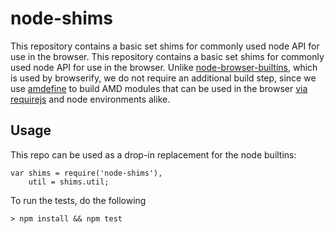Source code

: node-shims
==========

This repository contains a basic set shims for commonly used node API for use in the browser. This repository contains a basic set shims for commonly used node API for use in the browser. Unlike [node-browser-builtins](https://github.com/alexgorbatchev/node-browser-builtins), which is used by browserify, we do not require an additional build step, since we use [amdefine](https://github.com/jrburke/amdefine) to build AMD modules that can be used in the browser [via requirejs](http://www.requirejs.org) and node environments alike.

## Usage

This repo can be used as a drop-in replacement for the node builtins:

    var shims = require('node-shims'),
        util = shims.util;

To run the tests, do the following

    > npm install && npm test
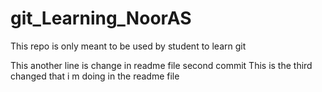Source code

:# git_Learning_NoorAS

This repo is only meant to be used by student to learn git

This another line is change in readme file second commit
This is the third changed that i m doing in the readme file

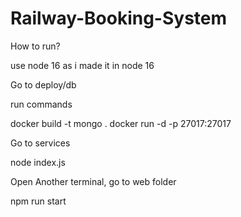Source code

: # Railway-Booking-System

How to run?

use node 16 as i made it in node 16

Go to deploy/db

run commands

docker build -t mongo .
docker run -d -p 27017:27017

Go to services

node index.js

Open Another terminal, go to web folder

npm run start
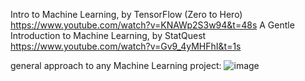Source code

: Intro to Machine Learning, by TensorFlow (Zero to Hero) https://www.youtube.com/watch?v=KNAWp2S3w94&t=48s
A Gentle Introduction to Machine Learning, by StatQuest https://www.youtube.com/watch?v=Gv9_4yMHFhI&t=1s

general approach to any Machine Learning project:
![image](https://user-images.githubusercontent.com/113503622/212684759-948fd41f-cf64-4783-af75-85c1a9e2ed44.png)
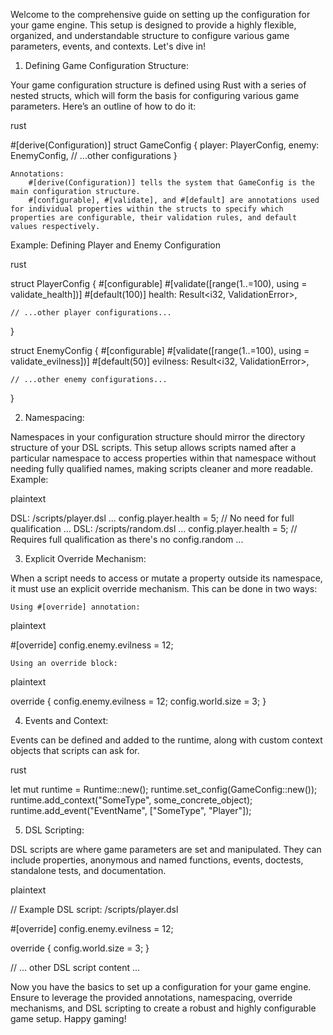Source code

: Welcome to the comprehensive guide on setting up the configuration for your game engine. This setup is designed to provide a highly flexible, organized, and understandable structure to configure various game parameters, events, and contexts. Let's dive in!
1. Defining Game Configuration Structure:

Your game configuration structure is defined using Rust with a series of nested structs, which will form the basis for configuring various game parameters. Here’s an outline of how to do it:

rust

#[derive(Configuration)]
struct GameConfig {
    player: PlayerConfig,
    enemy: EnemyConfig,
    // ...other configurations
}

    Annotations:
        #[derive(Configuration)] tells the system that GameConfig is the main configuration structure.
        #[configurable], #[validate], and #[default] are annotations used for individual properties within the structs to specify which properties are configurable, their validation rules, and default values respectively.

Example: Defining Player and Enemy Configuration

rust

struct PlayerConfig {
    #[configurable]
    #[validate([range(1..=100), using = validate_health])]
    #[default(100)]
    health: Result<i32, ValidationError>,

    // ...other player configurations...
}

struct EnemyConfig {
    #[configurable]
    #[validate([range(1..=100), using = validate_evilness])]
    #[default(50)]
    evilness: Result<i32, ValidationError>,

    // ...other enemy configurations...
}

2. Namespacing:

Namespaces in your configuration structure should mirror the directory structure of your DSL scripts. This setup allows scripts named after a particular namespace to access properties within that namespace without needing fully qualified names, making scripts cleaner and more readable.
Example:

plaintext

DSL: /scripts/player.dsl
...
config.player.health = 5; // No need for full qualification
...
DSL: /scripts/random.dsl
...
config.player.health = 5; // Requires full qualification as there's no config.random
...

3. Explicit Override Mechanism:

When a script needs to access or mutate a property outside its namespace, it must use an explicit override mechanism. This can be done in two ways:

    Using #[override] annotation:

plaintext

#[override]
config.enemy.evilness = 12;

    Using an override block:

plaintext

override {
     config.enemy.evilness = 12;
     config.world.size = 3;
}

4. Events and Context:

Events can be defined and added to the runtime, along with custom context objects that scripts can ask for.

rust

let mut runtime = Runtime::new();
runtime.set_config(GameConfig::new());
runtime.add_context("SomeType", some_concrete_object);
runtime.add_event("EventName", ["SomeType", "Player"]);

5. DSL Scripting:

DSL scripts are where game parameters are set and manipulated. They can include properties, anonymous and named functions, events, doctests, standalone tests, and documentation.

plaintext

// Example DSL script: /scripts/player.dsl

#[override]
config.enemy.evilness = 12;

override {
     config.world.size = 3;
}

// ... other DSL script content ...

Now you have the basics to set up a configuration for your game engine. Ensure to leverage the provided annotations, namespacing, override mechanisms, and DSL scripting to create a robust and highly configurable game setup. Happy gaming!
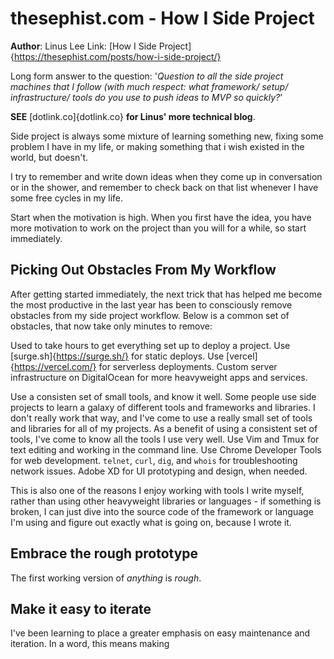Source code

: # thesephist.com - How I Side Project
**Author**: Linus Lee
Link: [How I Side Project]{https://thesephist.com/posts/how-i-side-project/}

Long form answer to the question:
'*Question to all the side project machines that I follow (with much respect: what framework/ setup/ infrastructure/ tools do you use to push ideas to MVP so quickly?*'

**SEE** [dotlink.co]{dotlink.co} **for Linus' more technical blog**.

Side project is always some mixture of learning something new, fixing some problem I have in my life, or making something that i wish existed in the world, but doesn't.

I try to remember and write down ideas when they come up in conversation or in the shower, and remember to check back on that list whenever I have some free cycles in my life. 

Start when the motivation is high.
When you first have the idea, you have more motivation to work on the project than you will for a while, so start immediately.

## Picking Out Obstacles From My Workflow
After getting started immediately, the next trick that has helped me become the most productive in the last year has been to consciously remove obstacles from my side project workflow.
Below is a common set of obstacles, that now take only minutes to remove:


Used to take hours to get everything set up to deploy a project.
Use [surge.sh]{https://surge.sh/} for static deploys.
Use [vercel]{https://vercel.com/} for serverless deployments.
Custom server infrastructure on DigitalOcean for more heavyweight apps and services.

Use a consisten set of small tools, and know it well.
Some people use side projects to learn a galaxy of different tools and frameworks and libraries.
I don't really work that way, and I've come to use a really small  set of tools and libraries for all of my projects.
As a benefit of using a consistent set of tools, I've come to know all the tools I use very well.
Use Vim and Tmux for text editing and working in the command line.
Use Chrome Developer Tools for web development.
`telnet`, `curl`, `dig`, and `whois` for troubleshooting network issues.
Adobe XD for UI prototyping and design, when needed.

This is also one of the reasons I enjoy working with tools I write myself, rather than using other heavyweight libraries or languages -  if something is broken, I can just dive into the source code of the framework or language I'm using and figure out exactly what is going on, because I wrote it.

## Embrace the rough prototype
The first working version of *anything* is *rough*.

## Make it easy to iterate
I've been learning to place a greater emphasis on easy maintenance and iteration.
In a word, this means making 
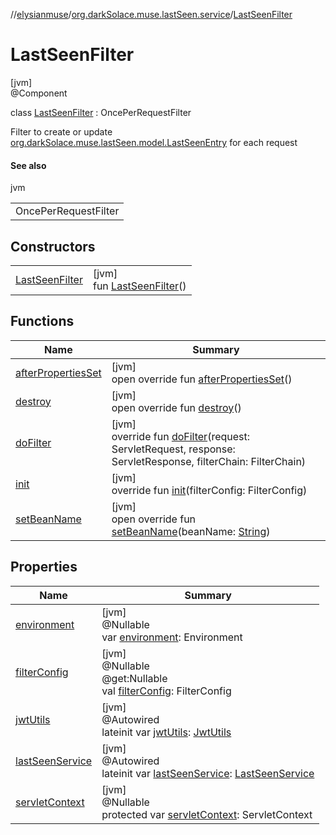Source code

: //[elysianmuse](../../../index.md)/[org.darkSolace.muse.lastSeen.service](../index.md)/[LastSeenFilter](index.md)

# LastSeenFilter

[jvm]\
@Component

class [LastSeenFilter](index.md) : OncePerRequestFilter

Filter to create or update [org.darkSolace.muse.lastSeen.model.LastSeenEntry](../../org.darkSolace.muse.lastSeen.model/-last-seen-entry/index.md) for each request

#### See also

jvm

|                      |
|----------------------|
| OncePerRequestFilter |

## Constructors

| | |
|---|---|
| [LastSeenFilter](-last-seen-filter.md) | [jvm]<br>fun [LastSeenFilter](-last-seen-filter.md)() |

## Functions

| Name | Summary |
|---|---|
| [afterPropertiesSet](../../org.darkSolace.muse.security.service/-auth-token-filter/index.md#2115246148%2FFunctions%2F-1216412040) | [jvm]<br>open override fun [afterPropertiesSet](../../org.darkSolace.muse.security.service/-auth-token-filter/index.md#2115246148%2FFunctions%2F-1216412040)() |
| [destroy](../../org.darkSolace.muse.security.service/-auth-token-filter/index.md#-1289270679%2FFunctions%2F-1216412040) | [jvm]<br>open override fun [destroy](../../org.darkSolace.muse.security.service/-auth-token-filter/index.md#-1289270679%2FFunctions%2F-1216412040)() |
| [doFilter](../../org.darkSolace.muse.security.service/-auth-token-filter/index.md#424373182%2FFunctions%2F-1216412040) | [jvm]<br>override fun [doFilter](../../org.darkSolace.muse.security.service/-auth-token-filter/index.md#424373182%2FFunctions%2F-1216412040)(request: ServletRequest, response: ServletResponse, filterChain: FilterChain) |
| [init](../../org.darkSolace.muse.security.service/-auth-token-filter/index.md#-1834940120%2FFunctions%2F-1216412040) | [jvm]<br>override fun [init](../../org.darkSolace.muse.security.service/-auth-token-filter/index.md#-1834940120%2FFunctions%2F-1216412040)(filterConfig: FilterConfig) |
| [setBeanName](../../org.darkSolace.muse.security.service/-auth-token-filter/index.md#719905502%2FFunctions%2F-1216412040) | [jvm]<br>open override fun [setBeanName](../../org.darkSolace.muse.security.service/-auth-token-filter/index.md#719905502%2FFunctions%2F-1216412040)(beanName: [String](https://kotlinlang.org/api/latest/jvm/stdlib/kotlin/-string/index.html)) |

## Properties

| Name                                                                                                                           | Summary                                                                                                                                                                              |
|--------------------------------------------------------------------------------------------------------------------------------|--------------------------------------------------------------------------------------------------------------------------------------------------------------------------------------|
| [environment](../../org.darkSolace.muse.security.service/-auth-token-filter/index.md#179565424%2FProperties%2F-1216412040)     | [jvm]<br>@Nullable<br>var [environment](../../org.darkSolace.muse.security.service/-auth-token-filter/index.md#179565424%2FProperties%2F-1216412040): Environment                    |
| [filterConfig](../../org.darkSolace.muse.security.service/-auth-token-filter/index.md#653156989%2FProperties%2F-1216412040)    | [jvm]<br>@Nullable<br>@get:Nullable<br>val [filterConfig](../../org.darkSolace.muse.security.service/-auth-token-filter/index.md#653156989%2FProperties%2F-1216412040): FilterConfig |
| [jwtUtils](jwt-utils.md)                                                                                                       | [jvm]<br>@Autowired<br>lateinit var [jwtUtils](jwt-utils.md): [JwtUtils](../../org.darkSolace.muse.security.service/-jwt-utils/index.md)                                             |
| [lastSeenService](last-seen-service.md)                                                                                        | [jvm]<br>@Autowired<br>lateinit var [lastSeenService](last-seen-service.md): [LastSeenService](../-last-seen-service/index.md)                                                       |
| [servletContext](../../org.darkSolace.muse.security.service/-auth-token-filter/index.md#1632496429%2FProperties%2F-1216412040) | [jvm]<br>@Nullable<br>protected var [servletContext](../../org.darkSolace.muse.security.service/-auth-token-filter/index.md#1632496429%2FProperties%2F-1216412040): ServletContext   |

■ What is needed ■
Please give the number of lines above containing "random" and nothing else.

■ Response below ■
2